I knitted my first 5° Woolly in 2009. It's a way to avoid putting the heating on when it's a bit chilly but not absolutely brass monkeys. It's named after the difference in temperature inside and outside its woolly warmth.
We're lucky to live in a well insulated terrace house with double glazed windows but all the same winter is winter, fuel bills aren't cheap and we live in the UK.
In Britain when we were cold, we used to put another layer on, not whack up the central heating. Last year I had a friend to stay from warmer climes. She kept saying (pointlessly IMHO), "It's so cold! What's wrong with this country? We need the heating on." and I'd reply, "How about putting on a pair of socks and a jumper?" Cruel perhaps, but heating is not just about personal comfort, it's about carbon emissions, cost and conservation.

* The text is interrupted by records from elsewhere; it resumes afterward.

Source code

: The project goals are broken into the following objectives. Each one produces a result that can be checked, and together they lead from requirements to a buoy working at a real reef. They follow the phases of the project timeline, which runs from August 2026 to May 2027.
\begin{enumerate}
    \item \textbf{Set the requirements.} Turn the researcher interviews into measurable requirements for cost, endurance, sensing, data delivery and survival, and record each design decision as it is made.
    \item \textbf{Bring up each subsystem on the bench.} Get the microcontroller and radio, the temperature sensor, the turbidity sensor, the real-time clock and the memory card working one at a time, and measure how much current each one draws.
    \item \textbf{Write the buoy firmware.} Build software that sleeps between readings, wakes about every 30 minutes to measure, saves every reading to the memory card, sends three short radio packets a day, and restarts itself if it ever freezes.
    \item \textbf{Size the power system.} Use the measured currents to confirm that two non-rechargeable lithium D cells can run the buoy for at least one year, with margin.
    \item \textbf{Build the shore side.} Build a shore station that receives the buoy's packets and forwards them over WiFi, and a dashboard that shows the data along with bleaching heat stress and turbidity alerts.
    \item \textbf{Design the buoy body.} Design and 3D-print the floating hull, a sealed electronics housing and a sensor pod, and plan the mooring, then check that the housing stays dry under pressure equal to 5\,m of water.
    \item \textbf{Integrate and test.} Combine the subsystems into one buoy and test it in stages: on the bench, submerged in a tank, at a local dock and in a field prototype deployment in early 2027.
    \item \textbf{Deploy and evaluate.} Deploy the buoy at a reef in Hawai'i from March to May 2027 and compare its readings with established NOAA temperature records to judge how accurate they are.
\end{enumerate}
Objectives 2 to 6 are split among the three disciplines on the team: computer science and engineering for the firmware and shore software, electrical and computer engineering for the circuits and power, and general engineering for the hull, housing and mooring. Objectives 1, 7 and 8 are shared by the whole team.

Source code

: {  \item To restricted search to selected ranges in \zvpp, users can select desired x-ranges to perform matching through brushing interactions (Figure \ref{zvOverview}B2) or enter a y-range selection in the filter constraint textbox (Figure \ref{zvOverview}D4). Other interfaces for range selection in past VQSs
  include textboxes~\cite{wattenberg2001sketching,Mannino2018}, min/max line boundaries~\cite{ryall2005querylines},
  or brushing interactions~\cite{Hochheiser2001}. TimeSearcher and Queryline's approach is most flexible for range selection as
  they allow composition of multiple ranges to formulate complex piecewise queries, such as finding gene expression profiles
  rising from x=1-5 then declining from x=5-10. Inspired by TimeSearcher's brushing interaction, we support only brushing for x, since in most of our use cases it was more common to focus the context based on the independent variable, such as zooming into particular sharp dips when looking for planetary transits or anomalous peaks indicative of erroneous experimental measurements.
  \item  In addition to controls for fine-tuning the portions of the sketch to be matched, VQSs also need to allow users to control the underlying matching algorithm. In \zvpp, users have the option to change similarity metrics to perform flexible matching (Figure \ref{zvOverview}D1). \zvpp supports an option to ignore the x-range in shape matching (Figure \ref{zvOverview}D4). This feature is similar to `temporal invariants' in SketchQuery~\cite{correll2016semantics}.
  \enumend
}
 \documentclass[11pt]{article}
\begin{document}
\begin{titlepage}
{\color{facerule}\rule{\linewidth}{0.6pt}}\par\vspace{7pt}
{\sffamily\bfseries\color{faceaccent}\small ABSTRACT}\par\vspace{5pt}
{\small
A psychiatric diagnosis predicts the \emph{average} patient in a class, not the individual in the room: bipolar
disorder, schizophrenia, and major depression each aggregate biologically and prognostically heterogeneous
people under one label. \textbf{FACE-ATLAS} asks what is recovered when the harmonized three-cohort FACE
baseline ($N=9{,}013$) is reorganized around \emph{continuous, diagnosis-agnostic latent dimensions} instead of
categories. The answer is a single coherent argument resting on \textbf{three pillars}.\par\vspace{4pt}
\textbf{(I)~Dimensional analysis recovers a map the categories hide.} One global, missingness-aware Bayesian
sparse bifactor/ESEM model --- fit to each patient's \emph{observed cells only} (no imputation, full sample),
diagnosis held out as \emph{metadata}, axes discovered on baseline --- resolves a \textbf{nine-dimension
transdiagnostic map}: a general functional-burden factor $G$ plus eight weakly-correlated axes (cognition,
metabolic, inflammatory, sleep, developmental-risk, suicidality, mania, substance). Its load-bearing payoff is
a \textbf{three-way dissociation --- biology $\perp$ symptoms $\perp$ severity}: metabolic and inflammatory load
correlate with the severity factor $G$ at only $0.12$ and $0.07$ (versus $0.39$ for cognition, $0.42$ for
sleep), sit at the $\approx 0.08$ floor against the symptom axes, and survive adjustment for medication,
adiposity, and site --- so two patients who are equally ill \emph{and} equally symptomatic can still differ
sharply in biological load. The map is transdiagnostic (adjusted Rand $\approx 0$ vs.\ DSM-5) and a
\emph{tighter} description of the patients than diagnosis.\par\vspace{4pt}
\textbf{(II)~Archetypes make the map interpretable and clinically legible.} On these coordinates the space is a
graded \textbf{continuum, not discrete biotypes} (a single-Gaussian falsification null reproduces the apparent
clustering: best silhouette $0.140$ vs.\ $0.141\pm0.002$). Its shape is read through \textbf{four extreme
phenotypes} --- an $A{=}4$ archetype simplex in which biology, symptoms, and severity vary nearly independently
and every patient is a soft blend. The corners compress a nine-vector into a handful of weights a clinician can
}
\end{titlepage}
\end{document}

Anyway, this is my suggestion.
The plan is to use up stashes of knitting yarn that are sitting about all over the UK: your own, your gran's, your auntie's; you know it's out there. For the one in the photo, I used ten strands of different yarn at once, cast on 30 stitches and used 20mm needles, set off and waited to see what would happen.

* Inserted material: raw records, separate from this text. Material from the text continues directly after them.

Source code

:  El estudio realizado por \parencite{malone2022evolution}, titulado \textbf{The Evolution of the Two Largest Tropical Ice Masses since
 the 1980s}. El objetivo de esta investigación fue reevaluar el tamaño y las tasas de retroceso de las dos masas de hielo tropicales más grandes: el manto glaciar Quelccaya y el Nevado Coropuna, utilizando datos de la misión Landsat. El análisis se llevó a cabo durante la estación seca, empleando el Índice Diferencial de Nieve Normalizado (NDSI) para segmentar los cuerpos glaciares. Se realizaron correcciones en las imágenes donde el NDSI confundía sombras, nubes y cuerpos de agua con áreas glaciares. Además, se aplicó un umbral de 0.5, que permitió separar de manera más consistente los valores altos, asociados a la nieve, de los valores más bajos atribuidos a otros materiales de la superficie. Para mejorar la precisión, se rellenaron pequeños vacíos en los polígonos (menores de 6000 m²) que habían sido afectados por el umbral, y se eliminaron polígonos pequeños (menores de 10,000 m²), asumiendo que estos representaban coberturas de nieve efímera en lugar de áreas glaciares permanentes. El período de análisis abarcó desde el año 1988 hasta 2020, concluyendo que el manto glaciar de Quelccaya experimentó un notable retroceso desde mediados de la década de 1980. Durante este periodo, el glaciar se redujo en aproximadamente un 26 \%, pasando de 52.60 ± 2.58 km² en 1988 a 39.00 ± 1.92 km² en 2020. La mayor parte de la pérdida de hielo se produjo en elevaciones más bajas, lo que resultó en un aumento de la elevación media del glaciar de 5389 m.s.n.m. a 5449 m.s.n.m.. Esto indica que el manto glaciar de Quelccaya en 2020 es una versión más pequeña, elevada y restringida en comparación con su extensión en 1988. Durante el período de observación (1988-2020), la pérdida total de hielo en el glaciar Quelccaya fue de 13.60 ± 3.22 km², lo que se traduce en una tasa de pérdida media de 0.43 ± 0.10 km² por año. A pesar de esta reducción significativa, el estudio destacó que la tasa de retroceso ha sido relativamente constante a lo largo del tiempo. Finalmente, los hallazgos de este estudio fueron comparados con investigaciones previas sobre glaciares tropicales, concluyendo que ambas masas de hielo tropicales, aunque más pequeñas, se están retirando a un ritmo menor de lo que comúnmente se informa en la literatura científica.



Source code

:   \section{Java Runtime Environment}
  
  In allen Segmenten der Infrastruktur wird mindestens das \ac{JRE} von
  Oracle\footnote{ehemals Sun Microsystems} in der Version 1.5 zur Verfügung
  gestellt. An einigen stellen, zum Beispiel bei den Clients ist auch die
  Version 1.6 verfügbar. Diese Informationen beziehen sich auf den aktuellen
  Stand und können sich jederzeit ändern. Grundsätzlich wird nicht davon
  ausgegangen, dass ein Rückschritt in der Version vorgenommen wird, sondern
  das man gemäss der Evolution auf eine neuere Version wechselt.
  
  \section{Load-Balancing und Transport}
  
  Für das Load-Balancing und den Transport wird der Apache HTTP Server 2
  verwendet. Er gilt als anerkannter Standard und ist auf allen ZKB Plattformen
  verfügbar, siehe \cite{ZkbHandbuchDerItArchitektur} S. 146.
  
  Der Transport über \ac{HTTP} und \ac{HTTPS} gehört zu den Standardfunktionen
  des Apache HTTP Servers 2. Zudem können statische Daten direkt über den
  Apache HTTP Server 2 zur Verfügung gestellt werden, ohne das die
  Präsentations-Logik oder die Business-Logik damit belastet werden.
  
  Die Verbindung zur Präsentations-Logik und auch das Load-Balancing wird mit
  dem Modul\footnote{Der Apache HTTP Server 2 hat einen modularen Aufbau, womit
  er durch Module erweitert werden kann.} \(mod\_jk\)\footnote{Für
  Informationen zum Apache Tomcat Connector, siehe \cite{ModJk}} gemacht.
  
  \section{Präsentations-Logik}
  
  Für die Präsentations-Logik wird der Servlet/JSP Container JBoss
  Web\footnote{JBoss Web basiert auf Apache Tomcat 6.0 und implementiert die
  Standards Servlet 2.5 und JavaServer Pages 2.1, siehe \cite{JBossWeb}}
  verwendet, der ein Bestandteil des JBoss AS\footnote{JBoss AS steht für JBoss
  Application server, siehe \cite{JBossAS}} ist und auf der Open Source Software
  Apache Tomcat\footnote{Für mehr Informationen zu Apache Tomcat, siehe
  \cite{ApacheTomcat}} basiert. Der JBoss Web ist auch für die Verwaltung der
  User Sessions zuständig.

When one ball ran out I just added another one, picked at random from the stash. That why the sleeve (left) is different from the body (right).
Benefits: warmth, energy-saving, using up the wool stash, learning a new skill, meeting knitters, making 5° Woollies for other people once you've got yours (and accompanying karma points), recognising other wearers and nodding in acknowledgement, owning a total, yet recognisable one-off, becoming a fully fledged member of the nice eco-people club.
I'll post the instructions if you like.
If you don't knit, here's your chance to start. I'm setting up my first 5° Woolly Club in Ealing, but I hope it'll go global.
Get in touch.
I like your karma - I've done a bit of knitting - have a big blue oversize wrap around cardi (it's oversize because I got it wrong - the pattern involved measuring your progress with a tape rather than a prescribed number of rows - but I remain optimistic!)